YvanYin/Metric3D

Improved ONNX support with dynamic shapes

xenova opened this issue ยท 9 comments

Hi there! ๐Ÿ‘‹ Following the conversation in #103, I wanted to export the models so they (1) support dynamic shapes and (2) returned the normal information, mainly to run the models with Transformers.js. I got them working, and I've uploaded them to the Hugging Face Hub:

(you can find the .onnx weights - both fp32 and fp16) in the onnx subfolder)

Feel free to use them yourself or add the links to the README for increased visibility! ๐Ÿค— PS: I'd also recommend uploading your original pytorch checkpoints to separate repos (instead of a single repo).
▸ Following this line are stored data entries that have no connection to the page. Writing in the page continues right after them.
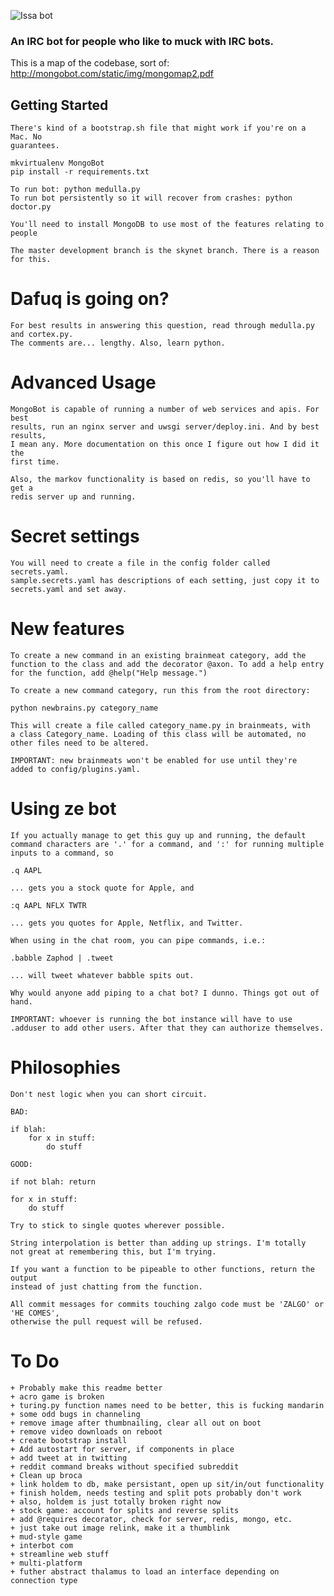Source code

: ![Issa bot](http://mongobot.com/static/img/mongobot.png)

<h3>An IRC bot for people who like to muck with IRC bots.</h3>

This is a map of the codebase, sort of: http://mongobot.com/static/img/mongomap2.pdf


Getting Started
---------------

    There's kind of a bootstrap.sh file that might work if you're on a Mac. No
    guarantees.

    mkvirtualenv MongoBot
    pip install -r requirements.txt
    
    To run bot: python medulla.py
    To run bot persistently so it will recover from crashes: python doctor.py

    You'll need to install MongoDB to use most of the features relating to people

    The master development branch is the skynet branch. There is a reason for this.


Dafuq is going on?
==================

    For best results in answering this question, read through medulla.py and cortex.py. 
    The comments are... lengthy. Also, learn python. 


Advanced Usage
==============

    MongoBot is capable of running a number of web services and apis. For best
    results, run an nginx server and uwsgi server/deploy.ini. And by best results,
    I mean any. More documentation on this once I figure out how I did it the 
    first time.

    Also, the markov functionality is based on redis, so you'll have to get a 
    redis server up and running.


Secret settings
===============

    You will need to create a file in the config folder called secrets.yaml.
    sample.secrets.yaml has descriptions of each setting, just copy it to
    secrets.yaml and set away.


New features
============

    To create a new command in an existing brainmeat category, add the
    function to the class and add the decorator @axon. To add a help entry
    for the function, add @help("Help message.")

    To create a new command category, run this from the root directory: 
    
    python newbrains.py category_name

    This will create a file called category_name.py in brainmeats, with
    a class Category_name. Loading of this class will be automated, no
    other files need to be altered.

    IMPORTANT: new brainmeats won't be enabled for use until they're
    added to config/plugins.yaml.


Using ze bot
============

    If you actually manage to get this guy up and running, the default
    command characters are '.' for a command, and ':' for running multiple
    inputs to a command, so

    .q AAPL

    ... gets you a stock quote for Apple, and 

    :q AAPL NFLX TWTR

    ... gets you quotes for Apple, Netflix, and Twitter.

    When using in the chat room, you can pipe commands, i.e.:

    .babble Zaphod | .tweet

    ... will tweet whatever babble spits out.

    Why would anyone add piping to a chat bot? I dunno. Things got out of hand.

    IMPORTANT: whoever is running the bot instance will have to use
    .adduser to add other users. After that they can authorize themselves.


Philosophies
============

    Don't nest logic when you can short circuit.

    BAD:

    if blah:
        for x in stuff:
            do stuff

    GOOD:

    if not blah: return

    for x in stuff:
        do stuff
    
    Try to stick to single quotes wherever possible.

    String interpolation is better than adding up strings. I'm totally 
    not great at remembering this, but I'm trying.

    If you want a function to be pipeable to other functions, return the output
    instead of just chatting from the function. 
    
    All commit messages for commits touching zalgo code must be 'ZALGO' or 'HE COMES',
    otherwise the pull request will be refused.


To Do
=====

    + Probably make this readme better
    + acro game is broken
    + turing.py function names need to be better, this is fucking mandarin
    + some odd bugs in channeling
    + remove image after thumbnailing, clear all out on boot
    + remove video downloads on reboot
    + create bootstrap install
    + Add autostart for server, if components in place
    + add tweet at in twitting
    + reddit command breaks without specified subreddit
    + Clean up broca
    + link holdem to db, make persistant, open up sit/in/out functionality
    + finish holdem, needs testing and split pots probably don't work
    + also, holdem is just totally broken right now
    + stock game: account for splits and reverse splits
    + add @requires decorator, check for server, redis, mongo, etc.
    + just take out image relink, make it a thumblink
    + mud-style game
    + interbot com
    + streamline web stuff
    + multi-platform
    + futher abstract thalamus to load an interface depending on connection type

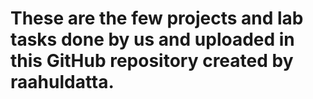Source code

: # These are the few projects and lab tasks done by us and uploaded in this GitHub repository created by raahuldatta.
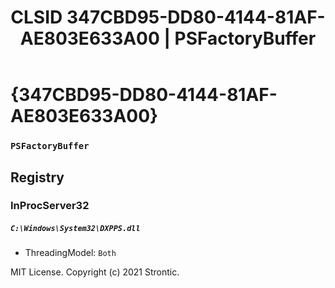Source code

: ﻿---
title: "CLSID 347CBD95-DD80-4144-81AF-AE803E633A00 | PSFactoryBuffer"
excerpt: What is COM-Object CLSID 347CBD95-DD80-4144-81AF-AE803E633A00?
---

# {347CBD95-DD80-4144-81AF-AE803E633A00}

### `PSFactoryBuffer`

## Registry


### InProcServer32

##### `C:\Windows\System32\DXPPS.dll`
* ThreadingModel: `Both`

MIT License. Copyright (c) 2021 Strontic.


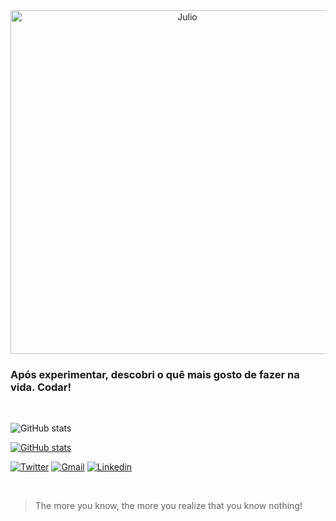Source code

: <div align="center">
  <img alt="Julio" width=550" src="https://cdn.discordapp.com/attachments/979089537756176397/991943859070312468/unknown.png">
</div>

### Após experimentar, descobri o quê mais gosto de fazer na vida. Codar!

<br>

![GitHub stats](https://github-readme-stats.vercel.app/api?username=ojuliocesar&show_icons=true&theme=github_dark)

[![GitHub stats](https://github-readme-stats.vercel.app/api/top-langs/?username=ojuliocesar&layout=compact&theme=github_dark)](https://github.com/anuraghazra/github-readme-stats)

[![Twitter](https://img.shields.io/badge/Twitter-1DA1F2?style=for-the-badge&logo=twitter&logoColor=white)](https://twitter.com/MoyoShoyo)
[![Gmail](https://img.shields.io/badge/Gmail-D14836?style=for-the-badge&logo=gmail&logoColor=white)](mailto:juliocontact@gmail.com)
[![Linkedin](https://img.shields.io/badge/-LinkedIn-%230077B5?style=for-the-badge&logo=linkedin&logoColor=white)](https://www.linkedin.com/in/julio-cesar-589b6b243/)

<br>

> The more you know, the more you realize that you know nothing!
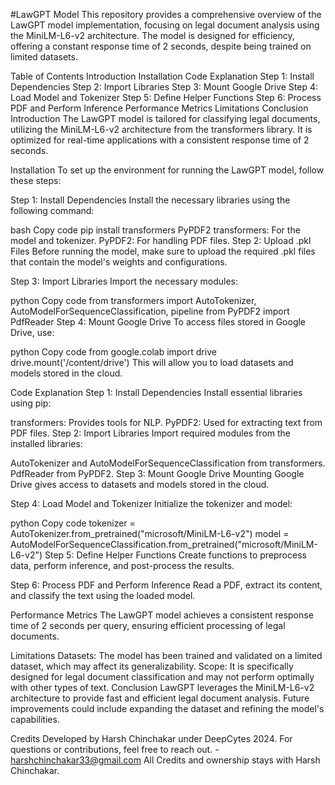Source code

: #LawGPT Model
This repository provides a comprehensive overview of the LawGPT model implementation, focusing on legal document analysis using the MiniLM-L6-v2 architecture. The model is designed for efficiency, offering a constant response time of 2 seconds, despite being trained on limited datasets.

Table of Contents
Introduction
Installation
Code Explanation
Step 1: Install Dependencies
Step 2: Import Libraries
Step 3: Mount Google Drive
Step 4: Load Model and Tokenizer
Step 5: Define Helper Functions
Step 6: Process PDF and Perform Inference
Performance Metrics
Limitations
Conclusion
Introduction
The LawGPT model is tailored for classifying legal documents, utilizing the MiniLM-L6-v2 architecture from the transformers library. It is optimized for real-time applications with a consistent response time of 2 seconds.

Installation
To set up the environment for running the LawGPT model, follow these steps:

Step 1: Install Dependencies
Install the necessary libraries using the following command:

bash
Copy code
pip install transformers PyPDF2
transformers: For the model and tokenizer.
PyPDF2: For handling PDF files.
Step 2: Upload .pkl Files
Before running the model, make sure to upload the required .pkl files that contain the model's weights and configurations.

Step 3: Import Libraries
Import the necessary modules:

python
Copy code
from transformers import AutoTokenizer, AutoModelForSequenceClassification, pipeline
from PyPDF2 import PdfReader
Step 4: Mount Google Drive
To access files stored in Google Drive, use:

python
Copy code
from google.colab import drive
drive.mount('/content/drive')
This will allow you to load datasets and models stored in the cloud.

Code Explanation
Step 1: Install Dependencies
Install essential libraries using pip:

transformers: Provides tools for NLP.
PyPDF2: Used for extracting text from PDF files.
Step 2: Import Libraries
Import required modules from the installed libraries:

AutoTokenizer and AutoModelForSequenceClassification from transformers.
PdfReader from PyPDF2.
Step 3: Mount Google Drive
Mounting Google Drive gives access to datasets and models stored in the cloud.

Step 4: Load Model and Tokenizer
Initialize the tokenizer and model:

python
Copy code
tokenizer = AutoTokenizer.from_pretrained("microsoft/MiniLM-L6-v2")
model = AutoModelForSequenceClassification.from_pretrained("microsoft/MiniLM-L6-v2")
Step 5: Define Helper Functions
Create functions to preprocess data, perform inference, and post-process the results.

Step 6: Process PDF and Perform Inference
Read a PDF, extract its content, and classify the text using the loaded model.

Performance Metrics
The LawGPT model achieves a consistent response time of 2 seconds per query, ensuring efficient processing of legal documents.

Limitations
Datasets: The model has been trained and validated on a limited dataset, which may affect its generalizability.
Scope: It is specifically designed for legal document classification and may not perform optimally with other types of text.
Conclusion
LawGPT leverages the MiniLM-L6-v2 architecture to provide fast and efficient legal document analysis. Future improvements could include expanding the dataset and refining the model's capabilities.

Credits
Developed by Harsh Chinchakar under DeepCytes 2024. For questions or contributions, feel free to reach out. - harshchinchakar33@gmail.com
All Credits and ownership stays with Harsh Chinchakar. 
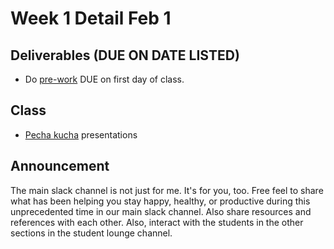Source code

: # Week 1 Detail Feb 1

## Deliverables \(DUE ON DATE LISTED\)

* Do [pre-work](../pre-work/) DUE on first day of class.

## Class

* [Pecha kucha](../pre-work/pecha_kucha.md) presentations

## Announcement

The main slack channel is not just for me. It's for you, too. Free feel to share what has been helping you stay happy, healthy, or productive during this unprecedented time in our main slack channel. Also share resources and references with each other. Also, interact with the students in the other sections in the student lounge channel.

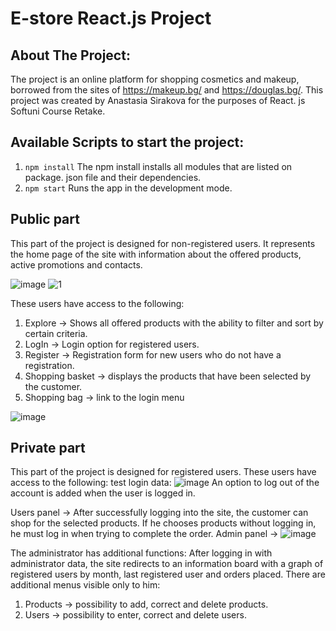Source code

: # E-store React.js Project

## About The Project:

The project is an online platform for shopping cosmetics and makeup, borrowed from the sites of https://makeup.bg/ and https://douglas.bg/.
This project was created by Anastasia Sirakova for the purposes of React. js Softuni Course Retake.


## Available Scripts to start the project:
1. `npm install`
The npm install installs all modules that are listed on package. json file and their dependencies. 
2. `npm start`
Runs the app in the development mode.

## Public part
This part of the project is designed for non-registered users. 
It represents the home page of the site with information about the offered products, active promotions and contacts.

![image](https://user-images.githubusercontent.com/47693700/185776005-9eba3486-5206-42d6-b8f4-619a8c640120.png)
![1](https://user-images.githubusercontent.com/47693700/185776155-483a80cf-fe3d-4ef1-977d-a755f5fc2493.jpg)


These users have access to the following:

1. Explore -> Shows all offered products with the ability to filter and sort by certain criteria.
2. LogIn -> Login option for registered users.
3. Register -> Registration form for new users who do not have a registration.
4. Shopping basket -> displays the products that have been selected by the customer.
5. Shopping bag -> link to the login menu

![image](https://user-images.githubusercontent.com/47693700/185776243-9ae49d28-83d0-4cab-82a4-405b5d322795.png)

## Private part
This part of the project is designed for registered users. These users have access to the following:
test login data:
![image](https://user-images.githubusercontent.com/47693700/185776323-a8f0dd8f-1057-4a03-adbf-b04d7a5f435c.png)
An option to log out of the account is added when the user is logged in.

Users panel -> After successfully logging into the site, the customer can shop for the selected products. If he chooses products without logging in, he must log in when trying to complete the order.
Admin panel -> 
![image](https://user-images.githubusercontent.com/47693700/185776361-42512b25-482a-4ba8-97a6-a0890b24a863.png)

The administrator has additional functions:
After logging in with administrator data, the site redirects to an information board with a graph of registered users by month, last registered user and orders placed.
There are additional menus visible only to him:
1. Products -> possibility to add, correct and delete products.
2. Users -> possibility to enter, correct and delete users.
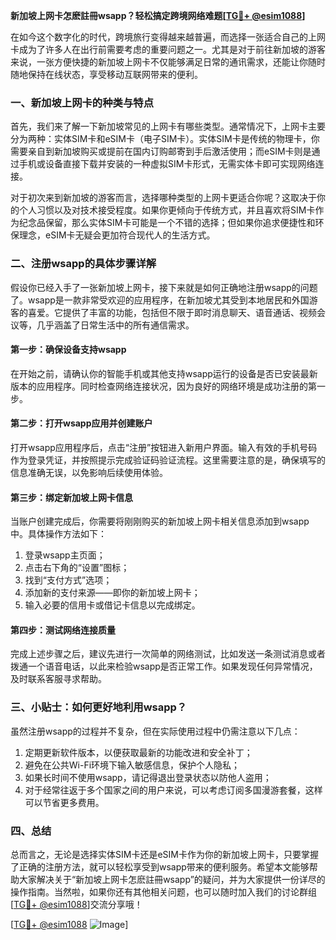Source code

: **新加坡上网卡怎麽註冊wsapp？轻松搞定跨境网络难题[[TG💪+ @esim1088](https://t.me/s/esim1088)]**

在如今这个数字化的时代，跨境旅行变得越来越普遍，而选择一张适合自己的上网卡成为了许多人在出行前需要考虑的重要问题之一。尤其是对于前往新加坡的游客来说，一张方便快捷的新加坡上网卡不仅能够满足日常的通讯需求，还能让你随时随地保持在线状态，享受移动互联网带来的便利。

### 一、新加坡上网卡的种类与特点

首先，我们来了解一下新加坡常见的上网卡有哪些类型。通常情况下，上网卡主要分为两种：实体SIM卡和eSIM卡（电子SIM卡）。实体SIM卡是传统的物理卡，你需要亲自到新加坡购买或提前在国内订购邮寄到手后激活使用；而eSIM卡则是通过手机或设备直接下载并安装的一种虚拟SIM卡形式，无需实体卡即可实现网络连接。

对于初次来到新加坡的游客而言，选择哪种类型的上网卡更适合你呢？这取决于你的个人习惯以及对技术接受程度。如果你更倾向于传统方式，并且喜欢将SIM卡作为纪念品保留，那么实体SIM卡可能是一个不错的选择；但如果你追求便捷性和环保理念，eSIM卡无疑会更加符合现代人的生活方式。

### 二、注册wsapp的具体步骤详解

假设你已经入手了一张新加坡上网卡，接下来就是如何正确地注册wsapp的问题了。wsapp是一款非常受欢迎的应用程序，在新加坡尤其受到本地居民和外国游客的喜爱。它提供了丰富的功能，包括但不限于即时消息聊天、语音通话、视频会议等，几乎涵盖了日常生活中的所有通信需求。

#### 第一步：确保设备支持wsapp
在开始之前，请确认你的智能手机或其他支持wsapp运行的设备是否已安装最新版本的应用程序。同时检查网络连接状况，因为良好的网络环境是成功注册的第一步。

#### 第二步：打开wsapp应用并创建账户
打开wsapp应用程序后，点击“注册”按钮进入新用户界面。输入有效的手机号码作为登录凭证，并按照提示完成验证码验证流程。这里需要注意的是，确保填写的信息准确无误，以免影响后续使用体验。

#### 第三步：绑定新加坡上网卡信息
当账户创建完成后，你需要将刚刚购买的新加坡上网卡相关信息添加到wsapp中。具体操作方法如下：
1. 登录wsapp主页面；
2. 点击右下角的“设置”图标；
3. 找到“支付方式”选项；
4. 添加新的支付来源——即你的新加坡上网卡；
5. 输入必要的信用卡或借记卡信息以完成绑定。

#### 第四步：测试网络连接质量
完成上述步骤之后，建议先进行一次简单的网络测试，比如发送一条测试消息或者拨通一个语音电话，以此来检验wsapp是否正常工作。如果发现任何异常情况，及时联系客服寻求帮助。

### 三、小贴士：如何更好地利用wsapp？

虽然注册wsapp的过程并不复杂，但在实际使用过程中仍需注意以下几点：
1. 定期更新软件版本，以便获取最新的功能改进和安全补丁；
2. 避免在公共Wi-Fi环境下输入敏感信息，保护个人隐私；
3. 如果长时间不使用wsapp，请记得退出登录状态以防他人盗用；
4. 对于经常往返于多个国家之间的用户来说，可以考虑订阅多国漫游套餐，这样可以节省更多费用。

### 四、总结

总而言之，无论是选择实体SIM卡还是eSIM卡作为你的新加坡上网卡，只要掌握了正确的注册方法，就可以轻松享受到wsapp带来的便利服务。希望本文能够帮助大家解决关于“新加坡上网卡怎麽註冊wsapp”的疑问，并为大家提供一份详尽的操作指南。当然啦，如果你还有其他相关问题，也可以随时加入我们的讨论群组[[TG💪+ @esim1088](https://t.me/s/esim1088)]交流分享哦！

[[TG💪+ @esim1088](https://t.me/s/esim1088) ![Image](https://i.postimg.cc/4NQfJmqS/Snipaste-2025-05-13-00-14-12.png)]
Let me know if I can help with any of this!

Regarding the export, there were a few things to consider, mainly fixing the modelling code to avoid python type casts (ensuring the dynamic shapes work during tracing). I also made a few modifications to support CPU exports. Here's my conversion code:

import torch
import math
import torch.nn as nn

class NullContext:
  def __init__(self, *args, **kwargs):
    pass

  def __enter__(self):
    pass

  def __exit__(self, exc_type, exc_value, traceback):
    pass

# Do not autocast to bf16 or cuda
torch.autocast = NullContext

class Metric3DExportModel(nn.Module):
    """
    The model for exporting to ONNX format. Add custom preprocessing and postprocessing here.
    """

    def __init__(self, meta_arch):
        super().__init__()
        self.meta_arch = meta_arch
        self.register_buffer(
            "rgb_mean", torch.tensor([123.675, 116.28, 103.53]).view(1, 3, 1, 1)
        )
        self.register_buffer(
            "rgb_std", torch.tensor([58.395, 57.12, 57.375]).view(1, 3, 1, 1)
        )

    def normalize_image(self, image):
        image = image - self.rgb_mean
        image = image / self.rgb_std
        return image

    def forward(self, image):
        image = self.normalize_image(image)
        with torch.no_grad():
            pred_depth, confidence, output_dict = self.meta_arch.inference(
                {"input": image}
            )

        pred_depth = pred_depth.squeeze(1)
        pred_normal = output_dict['prediction_normal'][:, :3, :, :] # only available for Metric3Dv2 i.e., ViT models
        normal_confidence = output_dict['prediction_normal'][:, 3, :, :] # see https://arxiv.org/abs/2109.09881 for details

        return pred_depth, pred_normal, normal_confidence


def patch_model(model):

    def interpolate_pos_encoding(self, x, w, h):
        previous_dtype = x.dtype
        npatch = x.shape[1] - 1
        N = self.pos_embed.shape[1] - 1
        # Comment out this code (so we always interpolate)
        # if npatch == N and w == h:
        #     return self.pos_embed
        pos_embed = self.pos_embed.float()
        class_pos_embed = pos_embed[:, 0]
        patch_pos_embed = pos_embed[:, 1:]
        dim = x.shape[-1]
        w0 = w // self.patch_size
        h0 = h // self.patch_size
        # we add a small number to avoid floating point error in the interpolation
        # see discussion at https://github.com/facebookresearch/dino/issues/8
        w0, h0 = w0 + self.interpolate_offset, h0 + self.interpolate_offset

        if torch.jit.is_tracing():
          sqrt_N = N ** 0.5
          patch_pos_embed = nn.functional.interpolate(
              patch_pos_embed.reshape(1, (sqrt_N).to(torch.int64), (sqrt_N).to(torch.int64), dim).permute(0, 3, 1, 2),
              size=(w0, h0),
              mode="bicubic",
              antialias=self.interpolate_antialias,
          )
        else:
          sqrt_N = math.sqrt(N)
          sx, sy = float(w0) / sqrt_N, float(h0) / sqrt_N
          patch_pos_embed = nn.functional.interpolate(
              patch_pos_embed.reshape(1, int(sqrt_N), int(sqrt_N), dim).permute(0, 3, 1, 2),
              scale_factor=(sx, sy),
              mode="bicubic",
              antialias=self.interpolate_antialias,
          )

        assert int(w0) == patch_pos_embed.shape[-2]
        assert int(h0) == patch_pos_embed.shape[-1]
        patch_pos_embed = patch_pos_embed.permute(0, 2, 3, 1).view(1, -1, dim)
        return torch.cat((class_pos_embed.unsqueeze(0), patch_pos_embed), dim=1).to(previous_dtype)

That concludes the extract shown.